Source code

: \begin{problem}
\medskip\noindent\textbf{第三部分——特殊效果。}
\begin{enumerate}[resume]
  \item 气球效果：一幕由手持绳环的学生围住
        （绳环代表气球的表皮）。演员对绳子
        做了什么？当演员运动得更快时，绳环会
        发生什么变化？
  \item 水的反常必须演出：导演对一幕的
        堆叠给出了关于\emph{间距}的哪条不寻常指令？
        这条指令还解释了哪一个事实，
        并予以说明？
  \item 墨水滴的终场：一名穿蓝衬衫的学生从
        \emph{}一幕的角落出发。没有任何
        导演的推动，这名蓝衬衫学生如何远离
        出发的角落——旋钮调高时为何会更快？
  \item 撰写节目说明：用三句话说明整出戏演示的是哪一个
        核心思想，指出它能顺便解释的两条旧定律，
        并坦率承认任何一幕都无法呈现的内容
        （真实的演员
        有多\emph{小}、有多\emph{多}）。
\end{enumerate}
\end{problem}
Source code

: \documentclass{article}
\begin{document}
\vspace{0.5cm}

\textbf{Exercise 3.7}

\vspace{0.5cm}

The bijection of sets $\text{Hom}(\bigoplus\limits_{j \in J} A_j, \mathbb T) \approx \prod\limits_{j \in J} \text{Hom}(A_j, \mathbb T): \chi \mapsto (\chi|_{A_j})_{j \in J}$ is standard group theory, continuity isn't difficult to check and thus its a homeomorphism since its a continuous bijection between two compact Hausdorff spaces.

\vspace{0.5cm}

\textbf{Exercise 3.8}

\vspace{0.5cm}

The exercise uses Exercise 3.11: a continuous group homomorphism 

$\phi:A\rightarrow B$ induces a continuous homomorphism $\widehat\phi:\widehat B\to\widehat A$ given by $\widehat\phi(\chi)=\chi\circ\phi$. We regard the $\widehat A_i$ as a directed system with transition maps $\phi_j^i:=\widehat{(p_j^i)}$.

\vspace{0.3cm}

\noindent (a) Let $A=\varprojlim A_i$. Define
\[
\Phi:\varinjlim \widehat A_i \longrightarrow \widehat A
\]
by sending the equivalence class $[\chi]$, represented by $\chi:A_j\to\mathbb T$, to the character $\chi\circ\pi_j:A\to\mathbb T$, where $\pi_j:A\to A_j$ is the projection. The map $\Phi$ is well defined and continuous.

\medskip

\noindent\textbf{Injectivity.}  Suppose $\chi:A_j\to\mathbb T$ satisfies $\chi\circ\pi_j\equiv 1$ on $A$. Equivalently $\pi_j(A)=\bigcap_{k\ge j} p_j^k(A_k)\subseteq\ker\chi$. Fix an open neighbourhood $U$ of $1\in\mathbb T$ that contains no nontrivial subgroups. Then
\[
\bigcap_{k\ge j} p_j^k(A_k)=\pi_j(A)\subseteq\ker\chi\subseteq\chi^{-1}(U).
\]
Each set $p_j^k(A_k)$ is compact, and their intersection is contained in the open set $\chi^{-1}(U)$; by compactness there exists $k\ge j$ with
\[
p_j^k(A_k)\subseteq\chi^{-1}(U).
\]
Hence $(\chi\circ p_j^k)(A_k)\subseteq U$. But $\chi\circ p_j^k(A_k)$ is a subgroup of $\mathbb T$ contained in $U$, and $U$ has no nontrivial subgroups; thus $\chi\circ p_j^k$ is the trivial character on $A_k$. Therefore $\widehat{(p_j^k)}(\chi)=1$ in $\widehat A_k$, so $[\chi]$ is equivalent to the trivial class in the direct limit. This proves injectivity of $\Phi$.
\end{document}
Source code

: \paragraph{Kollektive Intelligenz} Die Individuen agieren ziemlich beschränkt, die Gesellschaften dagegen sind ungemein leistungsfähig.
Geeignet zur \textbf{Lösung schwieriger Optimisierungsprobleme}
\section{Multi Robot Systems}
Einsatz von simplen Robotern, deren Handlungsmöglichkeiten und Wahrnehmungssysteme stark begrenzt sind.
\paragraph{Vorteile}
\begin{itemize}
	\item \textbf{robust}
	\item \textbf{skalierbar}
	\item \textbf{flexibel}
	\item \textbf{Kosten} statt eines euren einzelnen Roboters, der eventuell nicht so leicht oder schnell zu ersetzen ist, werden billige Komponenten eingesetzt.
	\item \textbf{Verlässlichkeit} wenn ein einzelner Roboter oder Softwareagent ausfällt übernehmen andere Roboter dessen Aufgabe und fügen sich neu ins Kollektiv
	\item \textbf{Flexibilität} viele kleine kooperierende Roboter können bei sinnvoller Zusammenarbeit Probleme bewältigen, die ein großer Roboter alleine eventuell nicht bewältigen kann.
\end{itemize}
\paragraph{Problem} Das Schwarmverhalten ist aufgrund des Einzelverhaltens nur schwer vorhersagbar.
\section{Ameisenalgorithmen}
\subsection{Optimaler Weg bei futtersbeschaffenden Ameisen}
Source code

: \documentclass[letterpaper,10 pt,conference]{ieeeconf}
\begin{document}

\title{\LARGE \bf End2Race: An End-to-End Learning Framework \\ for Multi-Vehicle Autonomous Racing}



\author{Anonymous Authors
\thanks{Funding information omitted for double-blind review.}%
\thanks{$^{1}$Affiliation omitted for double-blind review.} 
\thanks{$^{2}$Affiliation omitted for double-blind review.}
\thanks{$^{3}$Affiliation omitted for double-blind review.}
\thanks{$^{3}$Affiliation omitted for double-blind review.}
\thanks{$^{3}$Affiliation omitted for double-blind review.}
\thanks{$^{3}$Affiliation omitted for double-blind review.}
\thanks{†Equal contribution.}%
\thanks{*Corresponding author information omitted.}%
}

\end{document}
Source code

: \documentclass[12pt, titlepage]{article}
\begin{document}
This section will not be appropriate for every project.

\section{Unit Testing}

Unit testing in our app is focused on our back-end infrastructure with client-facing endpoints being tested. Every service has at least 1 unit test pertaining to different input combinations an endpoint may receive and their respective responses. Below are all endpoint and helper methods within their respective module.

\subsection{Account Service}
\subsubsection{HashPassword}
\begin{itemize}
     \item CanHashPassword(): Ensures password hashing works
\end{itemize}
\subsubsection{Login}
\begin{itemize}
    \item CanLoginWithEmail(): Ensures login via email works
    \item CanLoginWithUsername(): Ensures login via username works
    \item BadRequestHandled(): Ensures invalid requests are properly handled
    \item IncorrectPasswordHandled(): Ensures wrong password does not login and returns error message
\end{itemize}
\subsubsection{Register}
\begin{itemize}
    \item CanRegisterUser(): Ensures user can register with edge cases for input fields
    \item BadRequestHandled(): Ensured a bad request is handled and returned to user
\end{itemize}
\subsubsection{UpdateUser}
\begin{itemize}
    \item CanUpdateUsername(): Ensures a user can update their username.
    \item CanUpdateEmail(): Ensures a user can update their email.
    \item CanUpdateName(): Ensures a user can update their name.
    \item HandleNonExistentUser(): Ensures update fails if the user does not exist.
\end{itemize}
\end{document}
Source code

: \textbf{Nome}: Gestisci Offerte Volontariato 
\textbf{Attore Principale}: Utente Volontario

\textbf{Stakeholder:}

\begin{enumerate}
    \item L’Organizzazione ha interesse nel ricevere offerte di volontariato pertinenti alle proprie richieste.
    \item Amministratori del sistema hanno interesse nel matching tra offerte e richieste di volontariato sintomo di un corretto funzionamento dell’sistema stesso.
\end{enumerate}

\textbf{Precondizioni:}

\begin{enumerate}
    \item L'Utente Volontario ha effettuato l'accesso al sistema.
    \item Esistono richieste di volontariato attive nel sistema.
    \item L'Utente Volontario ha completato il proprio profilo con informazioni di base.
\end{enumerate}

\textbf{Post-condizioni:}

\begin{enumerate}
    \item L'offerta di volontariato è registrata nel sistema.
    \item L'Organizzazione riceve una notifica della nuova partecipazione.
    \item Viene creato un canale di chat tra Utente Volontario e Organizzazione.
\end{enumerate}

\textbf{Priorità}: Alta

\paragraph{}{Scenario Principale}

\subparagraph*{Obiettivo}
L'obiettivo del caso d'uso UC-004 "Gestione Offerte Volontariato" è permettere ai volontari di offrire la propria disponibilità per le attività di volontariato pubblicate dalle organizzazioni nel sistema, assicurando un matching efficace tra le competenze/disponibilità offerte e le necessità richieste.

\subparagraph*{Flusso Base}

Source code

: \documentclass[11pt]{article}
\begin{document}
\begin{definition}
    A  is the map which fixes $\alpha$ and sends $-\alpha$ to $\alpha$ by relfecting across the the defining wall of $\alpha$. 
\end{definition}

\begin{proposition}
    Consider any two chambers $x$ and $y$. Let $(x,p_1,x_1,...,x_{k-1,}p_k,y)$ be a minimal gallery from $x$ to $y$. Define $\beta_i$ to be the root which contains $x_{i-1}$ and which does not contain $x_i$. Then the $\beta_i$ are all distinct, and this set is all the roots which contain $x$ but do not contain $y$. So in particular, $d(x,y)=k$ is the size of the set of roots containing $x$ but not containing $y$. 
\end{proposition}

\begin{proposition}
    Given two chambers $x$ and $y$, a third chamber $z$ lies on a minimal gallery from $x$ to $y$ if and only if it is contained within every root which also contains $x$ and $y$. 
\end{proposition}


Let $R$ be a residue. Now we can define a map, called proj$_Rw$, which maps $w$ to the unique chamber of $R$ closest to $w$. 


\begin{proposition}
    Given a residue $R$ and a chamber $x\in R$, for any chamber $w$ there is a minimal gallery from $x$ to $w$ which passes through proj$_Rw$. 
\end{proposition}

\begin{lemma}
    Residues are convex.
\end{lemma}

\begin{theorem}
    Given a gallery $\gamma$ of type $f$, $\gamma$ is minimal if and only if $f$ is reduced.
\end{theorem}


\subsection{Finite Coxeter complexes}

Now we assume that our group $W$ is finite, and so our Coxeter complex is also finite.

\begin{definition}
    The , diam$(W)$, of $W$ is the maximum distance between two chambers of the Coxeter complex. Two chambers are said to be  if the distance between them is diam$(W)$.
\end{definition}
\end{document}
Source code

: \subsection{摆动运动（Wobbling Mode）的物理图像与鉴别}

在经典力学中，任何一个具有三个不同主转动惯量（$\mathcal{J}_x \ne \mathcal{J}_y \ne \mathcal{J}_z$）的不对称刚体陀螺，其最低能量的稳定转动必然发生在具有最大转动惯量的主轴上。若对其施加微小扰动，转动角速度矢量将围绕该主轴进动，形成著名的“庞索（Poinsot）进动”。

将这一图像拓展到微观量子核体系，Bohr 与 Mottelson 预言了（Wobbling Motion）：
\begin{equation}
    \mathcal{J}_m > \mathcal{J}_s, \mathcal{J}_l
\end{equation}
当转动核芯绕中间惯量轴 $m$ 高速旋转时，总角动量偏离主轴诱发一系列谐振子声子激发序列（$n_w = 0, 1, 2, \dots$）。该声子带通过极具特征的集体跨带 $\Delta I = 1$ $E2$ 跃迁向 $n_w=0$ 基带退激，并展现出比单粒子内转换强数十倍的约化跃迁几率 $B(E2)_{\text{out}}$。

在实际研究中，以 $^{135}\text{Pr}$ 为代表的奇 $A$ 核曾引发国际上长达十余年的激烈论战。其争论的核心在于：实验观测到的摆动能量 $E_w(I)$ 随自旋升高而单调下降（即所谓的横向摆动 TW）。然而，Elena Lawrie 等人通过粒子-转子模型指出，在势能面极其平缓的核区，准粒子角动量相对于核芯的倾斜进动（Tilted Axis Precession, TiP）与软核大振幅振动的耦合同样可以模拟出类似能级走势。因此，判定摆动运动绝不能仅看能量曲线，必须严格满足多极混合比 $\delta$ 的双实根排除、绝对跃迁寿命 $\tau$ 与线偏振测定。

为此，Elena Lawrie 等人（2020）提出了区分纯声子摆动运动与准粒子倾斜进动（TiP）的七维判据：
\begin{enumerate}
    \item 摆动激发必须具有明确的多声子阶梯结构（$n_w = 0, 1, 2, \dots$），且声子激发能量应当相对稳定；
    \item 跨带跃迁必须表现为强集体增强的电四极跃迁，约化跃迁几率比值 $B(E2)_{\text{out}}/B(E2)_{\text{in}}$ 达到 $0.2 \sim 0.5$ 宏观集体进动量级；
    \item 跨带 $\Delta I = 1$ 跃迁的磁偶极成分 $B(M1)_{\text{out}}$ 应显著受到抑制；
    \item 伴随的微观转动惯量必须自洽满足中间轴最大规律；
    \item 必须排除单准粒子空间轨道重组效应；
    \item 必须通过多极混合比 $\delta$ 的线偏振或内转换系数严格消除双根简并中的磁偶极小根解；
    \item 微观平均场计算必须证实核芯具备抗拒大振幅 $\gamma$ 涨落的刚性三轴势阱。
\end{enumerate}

(About this exercise):
Restate, word for word, the listing above from its first line through the line that contains "B$ induces a", keeping both of those lines.

(Exercise result):
Source code

: \begin{problem}
\medskip\noindent\textbf{第三部分——特殊效果。}
\begin{enumerate}[resume]
  \item 气球效果：一幕由手持绳环的学生围住
        （绳环代表气球的表皮）。演员对绳子
        做了什么？当演员运动得更快时，绳环会
        发生什么变化？
  \item 水的反常必须演出：导演对一幕的
        堆叠给出了关于\emph{间距}的哪条不寻常指令？
        这条指令还解释了哪一个事实，
        并予以说明？
  \item 墨水滴的终场：一名穿蓝衬衫的学生从
        \emph{}一幕的角落出发。没有任何
        导演的推动，这名蓝衬衫学生如何远离
        出发的角落——旋钮调高时为何会更快？
  \item 撰写节目说明：用三句话说明整出戏演示的是哪一个
        核心思想，指出它能顺便解释的两条旧定律，
        并坦率承认任何一幕都无法呈现的内容
        （真实的演员
        有多\emph{小}、有多\emph{多}）。
\end{enumerate}
\end{problem}
Source code

: \documentclass{article}
\begin{document}
\vspace{0.5cm}

\textbf{Exercise 3.7}

\vspace{0.5cm}

The bijection of sets $\text{Hom}(\bigoplus\limits_{j \in J} A_j, \mathbb T) \approx \prod\limits_{j \in J} \text{Hom}(A_j, \mathbb T): \chi \mapsto (\chi|_{A_j})_{j \in J}$ is standard group theory, continuity isn't difficult to check and thus its a homeomorphism since its a continuous bijection between two compact Hausdorff spaces.

\vspace{0.5cm}

\textbf{Exercise 3.8}

\vspace{0.5cm}

The exercise uses Exercise 3.11: a continuous group homomorphism 

$\phi:A\rightarrow B$ induces a continuous homomorphism $\widehat\phi:\widehat B\to\widehat A$ given by $\widehat\phi(\chi)=\chi\circ\phi$. We regard the $\widehat A_i$ as a directed system with transition maps $\phi_j^i:=\widehat{(p_j^i)}$.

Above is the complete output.